Shandy Dixon February 24, 2011 at 06:55 PM
The word on the street for "stay at home mom" has been that Pre K is a great tool to aid in a child's social and emotional development. I just could not dare fault a parent who may sacrifice a paying job in order to stay home and then take advantage of the free or low cost pre k. We all want the best for our children. If the 3 yr. old's mother is headed off to work, get her nails done or even just to rest ..that doesn't matter. The focus is the child and the child's enrichment. If these little ones don't get set up on the right track they will not have any use for the lottery higher education scholarships. The money should be invested in the children..LOTS of money!!! rich or poor, black or white teach them all, every one of them!

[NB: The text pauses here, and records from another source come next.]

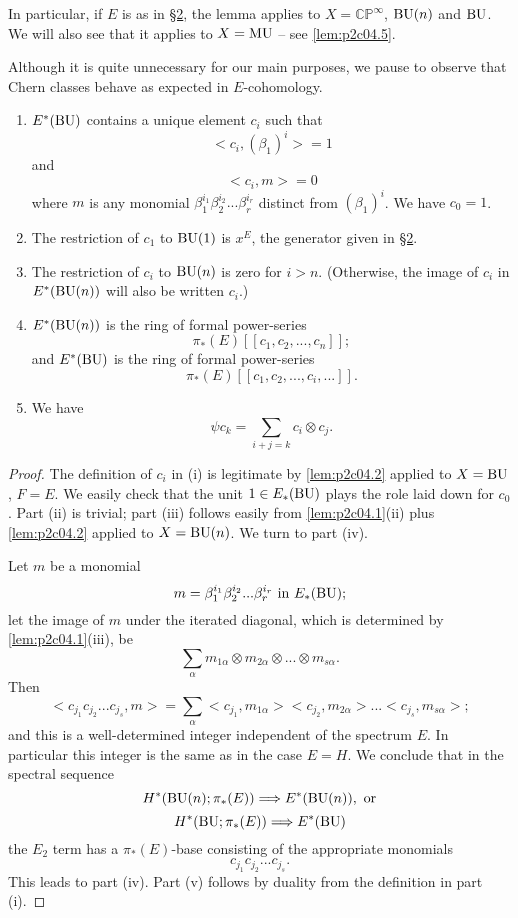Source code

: \documentclass[../main]{subfiles}
\begin{document}
In particular, if $E$ is as in \hyperref[sec:p2c2]{\S 2}, the lemma applies to $X=\mathbb{CP}^\infty$, $\mathrm{BU}(n)$ and $\mathrm{BU}$. We will also see that it applies to $X=\mathrm{MU}$ -- see \eqref{lem:p2c04.5}.

Although it is quite unnecessary for our main purposes, we pause to observe that Chern classes behave as expected in $E$-cohomology.

\begin{lemma}
\label{lem:p2c04.3}
\begin{enumerate}
    \item $E^\ast(\mathrm{BU})$ contains a unique element $c_i$ such that 
    \[\big<c_i,(\beta_1)^i\big>=1\]
    and 
    \[\big<c_i,m\big>=0\]
    where $m$ is any monomial $\beta_1^{i_1}\beta_2^{i_2}...\beta_r^{i_r}$ distinct from $(\beta_1)^i$. We have $c_0=1$.
    \item The restriction of $c_1$ to $\mathrm{BU}(1)$ is $x^E$, the generator given in \hyperref[sec:p2c2]{\S 2}.
    \item The restriction of $c_i$ to $\mathrm{BU}(n)$ is zero for $i>n$. (Otherwise, the image of $c_i$ in $E^\ast(\mathrm{BU}(n))$ will also be written $c_i$.)
    \item $E^\ast(\mathrm{BU}(n))$ is the ring of formal power-series
    \[\pi_\ast(E)[[c_1,c_2,...,c_n]];\]
    and $E^\ast(\mathrm{BU})$ is the ring of formal power-series
    \[\pi_\ast(E)[[c_1,c_2,...,c_i,...]].\]
    \item We have
    \[\psi c_k=\sum_{i+j=k}c_i\otimes c_j.\]
\end{enumerate}
\end{lemma}
\begin{proof}
The definition of $c_i$ in (i) is legitimate by \eqref{lem:p2c04.2} applied to $X=\mathrm{BU}$, $F=E$. We easily check that the unit $1\in E_\ast(\mathrm{BU})$ plays the role laid down for $c_0$. Part (ii) is trivial; part (iii) follows easily from \eqref{lem:p2c04.1}(ii) plus \eqref{lem:p2c04.2} applied to $X=\mathrm{BU}(n)$. We turn to part (iv).

Let $m$ be a monomial
\[m=\beta_1^{i_1}\beta_2^{i_2}...\beta_r^{i_r} \text{ in } E_\ast(\mathrm{BU});\]
let the image of $m$ under the iterated diagonal, which is determined by \eqref{lem:p2c04.1}(iii), be 
\[\sum_\alpha m_{1\alpha}\otimes m_{2\alpha} \otimes ... \otimes m_{s\alpha}.\]
Then 
\[\big<c_{j_1}c_{j_2}...c_{j_s},m\big> = \sum_\alpha\big<c_{j_1},m_{1\alpha}\big>\big<c_{j_2},m_{2\alpha}\big>...\big<c_{j_s},m_{s\alpha}\big>;\]
and this is a well-determined integer independent of the spectrum $E$. In particular this integer is the same as in the case $E=H$. We conclude that in the spectral sequence
\[H^\ast(\mathrm{BU}(n);\pi_\ast(E))\Longrightarrow E^\ast(\mathrm{BU}(n)), \text{ or}\]
\[H^\ast(\mathrm{BU};\pi_\ast(E))\Longrightarrow E^\ast(\mathrm{BU})\]
the $E_2$ term has a $\pi_\ast(E)$-base consisting of the appropriate monomials 
\[c_{j_1}c_{j_2}...c_{j_s}.\]
This leads to part (iv). Part (v) follows by duality from the definition in part (i).
\end{proof}
\end{document}
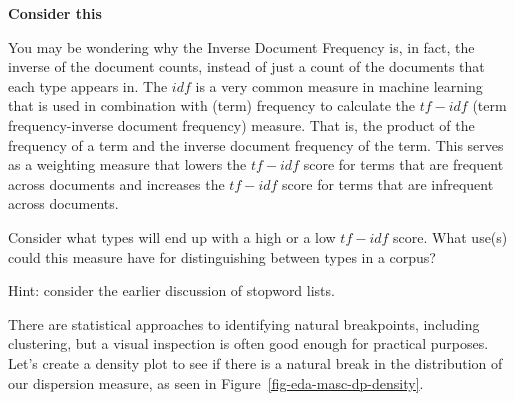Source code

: \documentclass[
  letterpaper,
  DIV=11,
  numbers=noendperiod]{scrreport}
\theoremstyle{definition}
\theoremstyle{remark}
\begin{document}
\begin{tcolorbox}[enhanced jigsaw, breakable, colback=white, rightrule=.15mm, arc=.35mm, left=2mm, toprule=.15mm, leftrule=.75mm, bottomrule=.15mm, opacityback=0]

\textbf{ Consider this}

You may be wondering why the Inverse Document Frequency is, in fact, the
inverse of the document counts, instead of just a count of the documents
that each type appears in. The \(idf\) is a very common measure in
machine learning that is used in combination with (term) frequency to
calculate the \(tf-idf\) (term frequency-inverse document frequency)
measure. That is, the product of the frequency of a term and the inverse
document frequency of the term. This serves as a weighting measure that
lowers the \(tf-idf\) score for terms that are frequent across documents
and increases the \(tf-idf\) score for terms that are infrequent across
documents.

Consider what types will end up with a high or a low \(tf-idf\) score.
What use(s) could this measure have for distinguishing between types in
a corpus?

Hint: consider the earlier discussion of stopword lists.

\end{tcolorbox}

There are statistical approaches to identifying natural breakpoints,
including clustering, but a visual inspection is often good enough for
practical purposes. Let's create a density plot to see if there is a
natural break in the distribution of our dispersion measure, as seen in
Figure~\ref{fig-eda-masc-dp-density}.
\end{document}
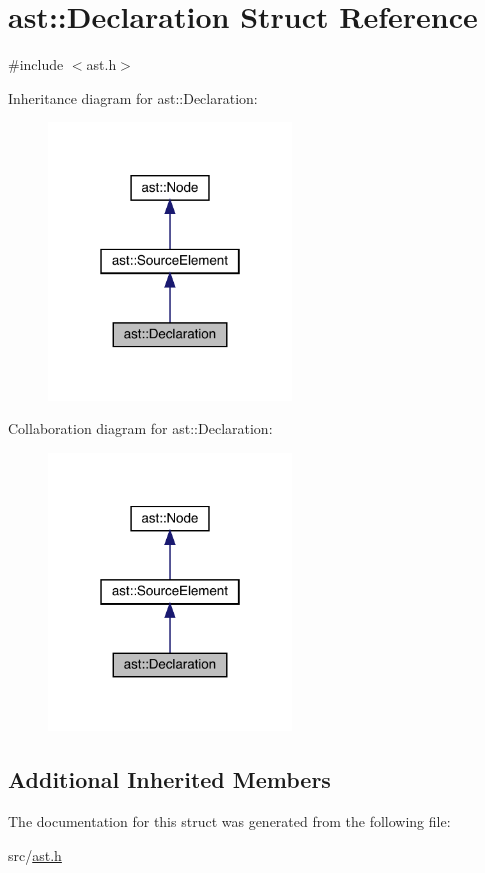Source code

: \hypertarget{structast_1_1_declaration}{}\section{ast\+:\+:Declaration Struct Reference}
\label{structast_1_1_declaration}


{\ttfamily \#include $<$ast.\+h$>$}



Inheritance diagram for ast\+:\+:Declaration\+:
\nopagebreak
\begin{figure}[H]
\begin{center}
\leavevmode
\includegraphics[width=183pt]{structast_1_1_declaration__inherit__graph}
\end{center}
\end{figure}


Collaboration diagram for ast\+:\+:Declaration\+:
\nopagebreak
\begin{figure}[H]
\begin{center}
\leavevmode
\includegraphics[width=183pt]{structast_1_1_declaration__coll__graph}
\end{center}
\end{figure}
\subsection*{Additional Inherited Members}


The documentation for this struct was generated from the following file\+:\begin{DoxyCompactItemize}
\item 
src/\hyperlink{ast_8h}{ast.\+h}\end{DoxyCompactItemize}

Shannon Sanders February 28, 2011 at 04:09 PM
@Bailey... Coming from both sides - formerly a mom who worked outside the home and currently a SAHM, I find some of the comments made frustrating... faulting moms who work outside the home as if they don't care for or can't handle their children as much as SAHMs. I agree, staying at home with kids takes talent and is not easy, but neither is working outside the home and being a mom. You're living in a bubble if you think there is only one solution to raising children. For one, not all mom's have the luxury of being able to make a choice of staying at home or working. There are single moms who can't stay at home and others who need a dual income in order to pay the bills, not all moms are in families in higher income brackets. I have had one child who has gone through GA Pre-K and appreciated the relief of one daycare bill while the other began daycare. Have you seen GA's rankings in education? Though I wasn't completely impressed with the GA Pre-K program as compared to the curriculum of the daycare center my child attended, I feel it is a necessary program for many and children from all backgrounds that can benefit from Pre-K programs and it is unfair to judge parents who choose to put their child into Pre-K. Didn't many, many women fight for the right to choose - to work or not to work? I think we should commend anyone who is a good mom whether they work outside the home or not and not be so critical of people's choices.
Bailey February 28, 2011 at 04:38 PM
@ Shannon, Fine point & i 100% agree w/ you. I should have been more clear. I was absolutely not aiming my comment at those brave and talented Moms who have no choice. I was referring to the silver spoon elitist quoted in "A. Hobbs" post. My deep & sincere apologies & Kindest Regards, my friend.